◆ **WHAT YOU WILL DO**
Report every line of the records below that contains the word "několik".

◆ **SUPPLIED ENTRIES**
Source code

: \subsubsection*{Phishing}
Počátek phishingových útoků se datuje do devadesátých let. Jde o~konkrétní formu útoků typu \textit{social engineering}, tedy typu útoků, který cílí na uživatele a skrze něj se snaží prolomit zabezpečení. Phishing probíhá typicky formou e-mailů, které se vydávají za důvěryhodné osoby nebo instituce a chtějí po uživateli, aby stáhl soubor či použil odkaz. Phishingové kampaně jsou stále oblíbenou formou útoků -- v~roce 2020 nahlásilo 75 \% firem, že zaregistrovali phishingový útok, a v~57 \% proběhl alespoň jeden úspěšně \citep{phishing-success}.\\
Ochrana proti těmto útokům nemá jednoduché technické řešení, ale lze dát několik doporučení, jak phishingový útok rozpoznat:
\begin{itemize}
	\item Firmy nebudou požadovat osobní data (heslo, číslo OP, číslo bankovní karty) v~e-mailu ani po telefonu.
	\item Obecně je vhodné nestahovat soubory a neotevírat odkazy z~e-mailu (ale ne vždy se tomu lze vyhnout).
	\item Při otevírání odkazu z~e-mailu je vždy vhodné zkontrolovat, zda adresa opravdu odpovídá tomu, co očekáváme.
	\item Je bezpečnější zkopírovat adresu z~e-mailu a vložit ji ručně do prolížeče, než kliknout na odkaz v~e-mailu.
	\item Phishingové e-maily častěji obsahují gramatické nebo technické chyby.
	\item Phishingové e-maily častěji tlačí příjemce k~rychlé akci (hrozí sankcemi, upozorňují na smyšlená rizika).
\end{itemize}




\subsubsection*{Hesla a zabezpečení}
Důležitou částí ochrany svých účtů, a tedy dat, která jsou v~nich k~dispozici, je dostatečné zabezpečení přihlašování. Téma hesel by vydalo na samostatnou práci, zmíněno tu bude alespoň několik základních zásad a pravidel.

◆ **COMPLETED EXERCISE**
Ochrana proti těmto útokům nemá jednoduché technické řešení, ale lze dát několik doporučení, jak phishingový útok rozpoznat:
Důležitou částí ochrany svých účtů, a tedy dat, která jsou v~nich k~dispozici, je dostatečné zabezpečení přihlašování. Téma hesel by vydalo na samostatnou práci, zmíněno tu bude alespoň několik základních zásad a pravidel.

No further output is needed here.